Scott-type, umumnya terdiri dari batuan kasar, krikil-krikil dan sedikit adanya sisipan batuan pasir pada sepanjang penampang vertikal dari type ini. Model ini menunjukan sedikitnya perkembangan dari pengendapan batuan krikil. Donjek-type, model ini teridi dari variasi lapisan pengendapan pada sungai teranyam dengan campuran beban pasir dan kekrikil. Batuan berpasir banyak mendominasi pada Linguoid dan transverse bars. Pada penampang vertikal ini terlihat variasi dari ketebalan pembentukan lapisan. Platte-type, pengendapan tidak begitu nampak, sekalipun terindikasi adanya rangkaian pengendapan pada sebagian longitudinal bar dan superiposes linguoid bars dan ada sedit tanda berupa coal. Bijou Creek-type, karakteristik proses pengendapan oleh pengendapan superimposes flood sejak akumulasi arus air pada setiap kali terjadinya banjir.

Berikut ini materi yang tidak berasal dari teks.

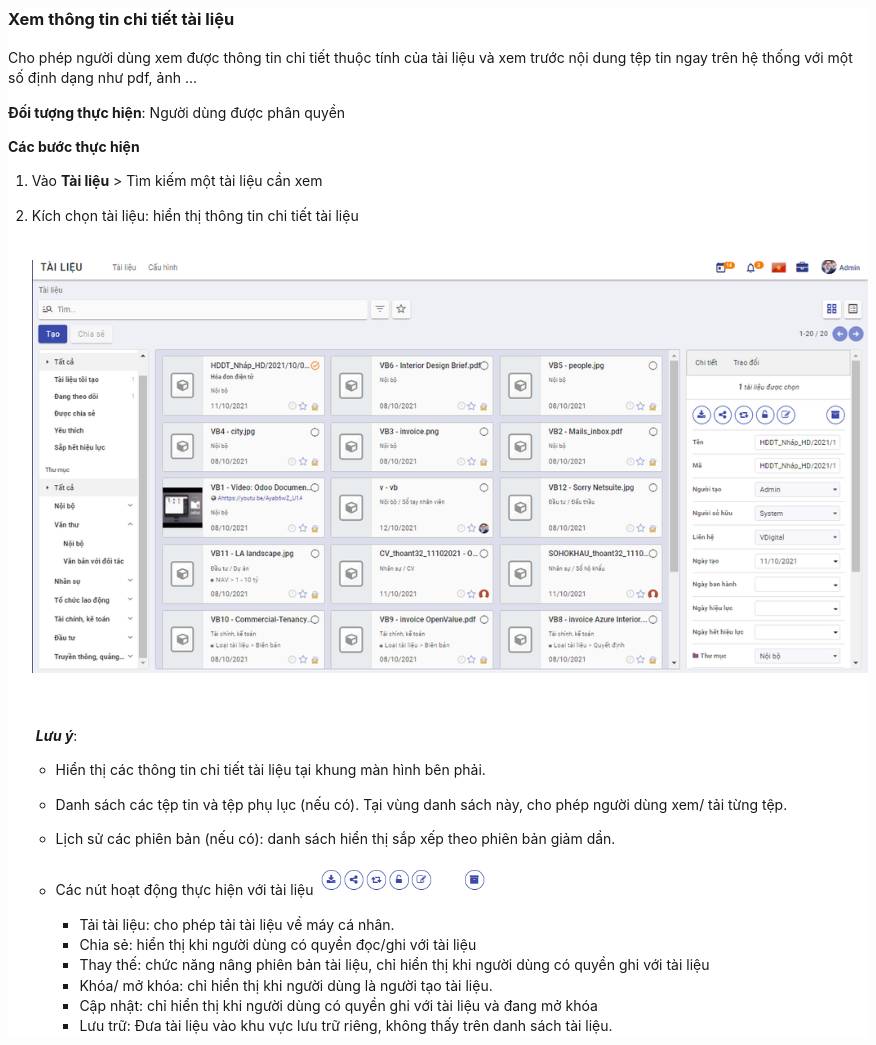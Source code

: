 ###  Xem thông tin chi tiết tài liệu

Cho phép người dùng xem được thông tin chi tiết thuộc tính của tài liệu và xem trước nội dung tệp tin ngay trên hệ thống với một số định dạng như pdf, ảnh ...

**Đối tượng thực hiện**: Người dùng được phân quyền 

**Các bước thực hiện**

1. Vào **Tài liệu** > Tìm kiếm một tài liệu cần xem

2. Kích chọn tài liệu: hiển thị thông tin chi tiết tài liệu

   ​	![image-20211013012132562](images/image-20211013012132562.png)

   ​	

   ​		***Lưu ý***:  

   - Hiển thị các thông tin chi tiết tài liệu tại khung màn hình bên phải. 

   - Danh sách các tệp tin và tệp phụ lục (nếu có). Tại vùng danh sách này, cho phép người dùng xem/ tải từng tệp. 

   - Lịch sử các phiên bản (nếu có): danh sách hiển thị sắp xếp theo phiên bản giảm dần. 

   - Các nút hoạt động thực hiện với tài liệu <img src="images/image-20211013012645439.png" alt="image-20211013012645439" style="zoom: 67%;" />
     - Tải tài liệu: cho phép tải tài liệu về máy cá nhân. 
     - Chia sẻ: hiển thị khi người dùng có quyền đọc/ghi với tài liệu
     - Thay thế: chức năng nâng phiên bản tài liệu, chỉ hiển thị khi người dùng có quyền ghi với tài liệu
     - Khóa/ mở khóa: chỉ hiển thị khi người dùng là người tạo tài liệu. 
     - Cập nhật: chỉ hiển thị khi  người dùng có quyền ghi với tài liệu và  đang mở khóa
     - Lưu trữ: Đưa tài liệu vào khu vực lưu trữ riêng, không thấy trên danh sách tài liệu. 
     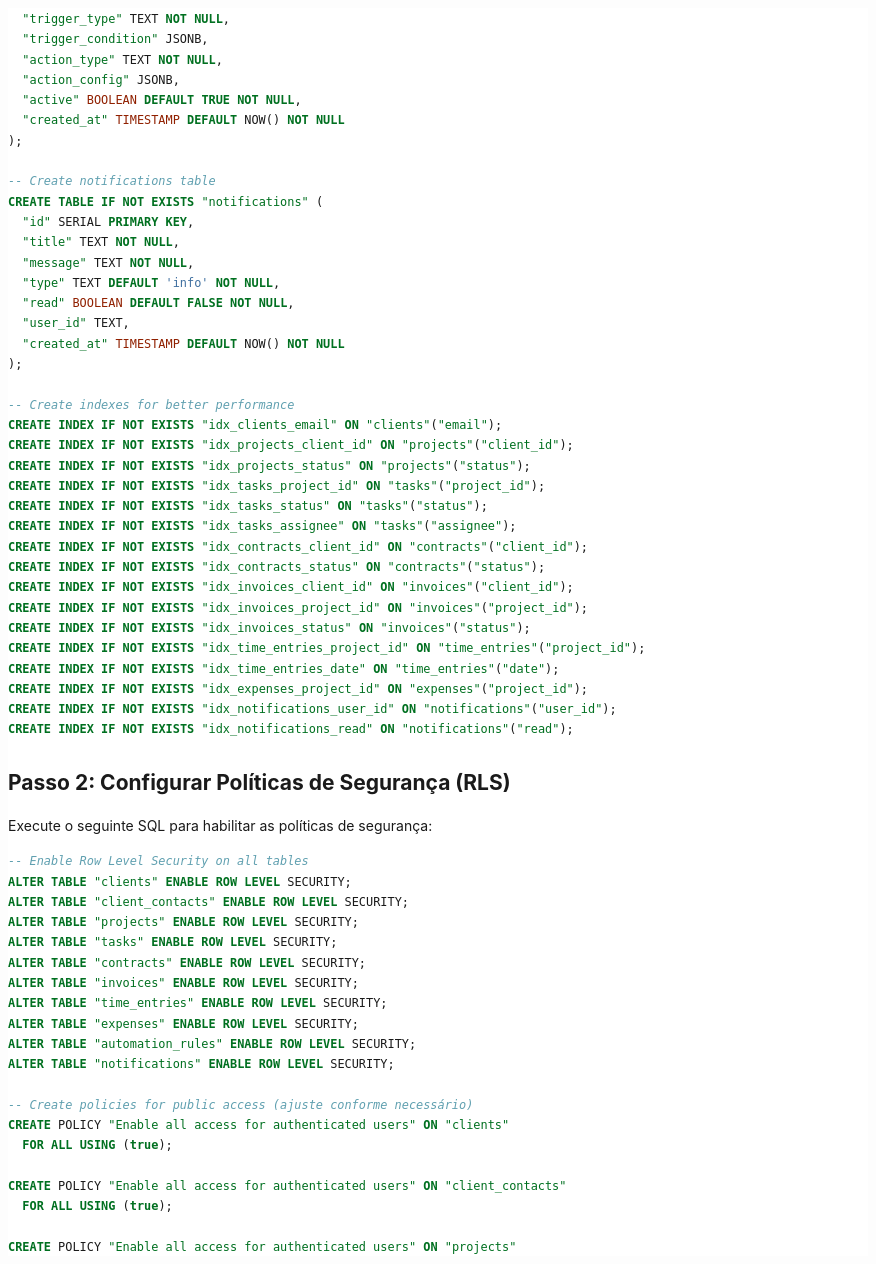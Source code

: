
 ```sql
  "trigger_type" TEXT NOT NULL,
  "trigger_condition" JSONB,
  "action_type" TEXT NOT NULL,
  "action_config" JSONB,
  "active" BOOLEAN DEFAULT TRUE NOT NULL,
  "created_at" TIMESTAMP DEFAULT NOW() NOT NULL
);

-- Create notifications table
CREATE TABLE IF NOT EXISTS "notifications" (
  "id" SERIAL PRIMARY KEY,
  "title" TEXT NOT NULL,
  "message" TEXT NOT NULL,
  "type" TEXT DEFAULT 'info' NOT NULL,
  "read" BOOLEAN DEFAULT FALSE NOT NULL,
  "user_id" TEXT,
  "created_at" TIMESTAMP DEFAULT NOW() NOT NULL
);

-- Create indexes for better performance
CREATE INDEX IF NOT EXISTS "idx_clients_email" ON "clients"("email");
CREATE INDEX IF NOT EXISTS "idx_projects_client_id" ON "projects"("client_id");
CREATE INDEX IF NOT EXISTS "idx_projects_status" ON "projects"("status");
CREATE INDEX IF NOT EXISTS "idx_tasks_project_id" ON "tasks"("project_id");
CREATE INDEX IF NOT EXISTS "idx_tasks_status" ON "tasks"("status");
CREATE INDEX IF NOT EXISTS "idx_tasks_assignee" ON "tasks"("assignee");
CREATE INDEX IF NOT EXISTS "idx_contracts_client_id" ON "contracts"("client_id");
CREATE INDEX IF NOT EXISTS "idx_contracts_status" ON "contracts"("status");
CREATE INDEX IF NOT EXISTS "idx_invoices_client_id" ON "invoices"("client_id");
CREATE INDEX IF NOT EXISTS "idx_invoices_project_id" ON "invoices"("project_id");
CREATE INDEX IF NOT EXISTS "idx_invoices_status" ON "invoices"("status");
CREATE INDEX IF NOT EXISTS "idx_time_entries_project_id" ON "time_entries"("project_id");
CREATE INDEX IF NOT EXISTS "idx_time_entries_date" ON "time_entries"("date");
CREATE INDEX IF NOT EXISTS "idx_expenses_project_id" ON "expenses"("project_id");
CREATE INDEX IF NOT EXISTS "idx_notifications_user_id" ON "notifications"("user_id");
CREATE INDEX IF NOT EXISTS "idx_notifications_read" ON "notifications"("read");
```

## Passo 2: Configurar Políticas de Segurança (RLS)

Execute o seguinte SQL para habilitar as políticas de segurança:

```sql
-- Enable Row Level Security on all tables
ALTER TABLE "clients" ENABLE ROW LEVEL SECURITY;
ALTER TABLE "client_contacts" ENABLE ROW LEVEL SECURITY;
ALTER TABLE "projects" ENABLE ROW LEVEL SECURITY;
ALTER TABLE "tasks" ENABLE ROW LEVEL SECURITY;
ALTER TABLE "contracts" ENABLE ROW LEVEL SECURITY;
ALTER TABLE "invoices" ENABLE ROW LEVEL SECURITY;
ALTER TABLE "time_entries" ENABLE ROW LEVEL SECURITY;
ALTER TABLE "expenses" ENABLE ROW LEVEL SECURITY;
ALTER TABLE "automation_rules" ENABLE ROW LEVEL SECURITY;
ALTER TABLE "notifications" ENABLE ROW LEVEL SECURITY;

-- Create policies for public access (ajuste conforme necessário)
CREATE POLICY "Enable all access for authenticated users" ON "clients"
  FOR ALL USING (true);

CREATE POLICY "Enable all access for authenticated users" ON "client_contacts"
  FOR ALL USING (true);

CREATE POLICY "Enable all access for authenticated users" ON "projects"
```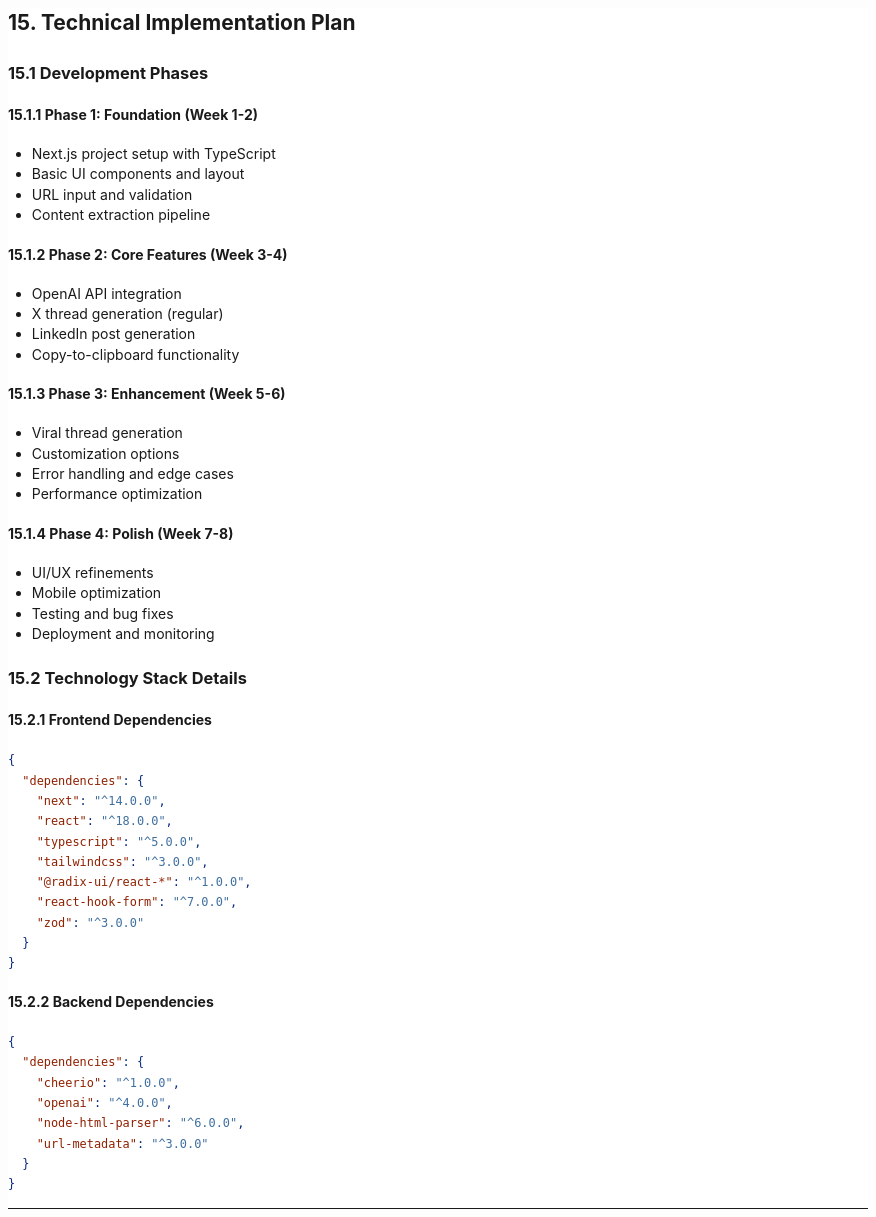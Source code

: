 
## 15. Technical Implementation Plan

### 15.1 Development Phases

#### 15.1.1 Phase 1: Foundation (Week 1-2)
- Next.js project setup with TypeScript
- Basic UI components and layout
- URL input and validation
- Content extraction pipeline

#### 15.1.2 Phase 2: Core Features (Week 3-4)
- OpenAI API integration
- X thread generation (regular)
- LinkedIn post generation
- Copy-to-clipboard functionality

#### 15.1.3 Phase 3: Enhancement (Week 5-6)
- Viral thread generation
- Customization options
- Error handling and edge cases
- Performance optimization

#### 15.1.4 Phase 4: Polish (Week 7-8)
- UI/UX refinements
- Mobile optimization
- Testing and bug fixes
- Deployment and monitoring

### 15.2 Technology Stack Details

#### 15.2.1 Frontend Dependencies
```json
{
  "dependencies": {
    "next": "^14.0.0",
    "react": "^18.0.0",
    "typescript": "^5.0.0",
    "tailwindcss": "^3.0.0",
    "@radix-ui/react-*": "^1.0.0",
    "react-hook-form": "^7.0.0",
    "zod": "^3.0.0"
  }
}
```

#### 15.2.2 Backend Dependencies
```json
{
  "dependencies": {
    "cheerio": "^1.0.0",
    "openai": "^4.0.0",
    "node-html-parser": "^6.0.0",
    "url-metadata": "^3.0.0"
  }
}
```

---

Penampang tegak dari batuan berpasir untuk arus teranyam seperti ditunjukan pada. Rangkaian penampang ini berawal dari endapan yang menggosok permukaan lantai bawah (bed SS) menumpuk pada cross-bedding (bed A). Batuan pasir terlihat menumpuk pada lapisan di atas (bed B) dan adanya ketebalan besarnya planar tabular (bed C). Endapan memenuhi secara baik pada bagian atas saluran (bed D) dengan adanya isolasi (bed E) menumpuk pada lapisan tegak siltstone interbeded dengan batuan lumpur (bed F) dan yang terakhir batuan berpasir (bed G)
Pada sungai teranyam cenderung membentuk variasi kedalaman dari lebar sungai dan karena arah aliran dan energi sungai membentuk lag deposit pada lantai dasar sungai, pasir teralirkan pada bedload system. Kedalaman sungai teranyam berkisar 3 meter atau lebih dengan membentuk adanya crossbedding. Pengendapan sungai dengan adanya Flood stage dapat gosong membentuk channels beds, preserving flood stage sedimentary structure. Pada muka arus penampang sungai terjadi ripple lapisan pasir dengan gradasi mendatar pada lapisan atas sungai. Karena kaya akan mineral makanan maka pada sebagian bantaran sungai dan juga bekas luapan-luapan banjir maka akan tumbuh-tumbuhan akibat biji-bijian tumbuhan itu terbawa banjir oleh sungai dan  mengendap pada bantaran sungai. 
Sungai Anastomasing
Sungai anastomasing terjadi karena adanya dua aliran sungai yang bercabang-cabang, dimana cabang yang satu dengan cabang yang lain bertemu kembali pada titik dan kemudian bersatu kembali pada titik yang lain membentuk satu aliran. Energi alir sungai tipe ini rendah. Ada perbedaan yang jelas antara sungai teranyam dan sungai anastomosing. Pada sungai teranyam, aliran sungai menyebar dan kemudian bersatu kembali menyatu masih dalam lembah sungai tersebut yang lebar. Sedangkan untuk sungai anastomasing adalah beberapa sungai yang terbagi menjadi beberapa cabang sungai kecil dan bertemu kembali pada induk sungai pada jarak tertentu. Pada daerah onggokan sungai sering diendapkan material halus dan biasanya ditutupi oleh vegetasi.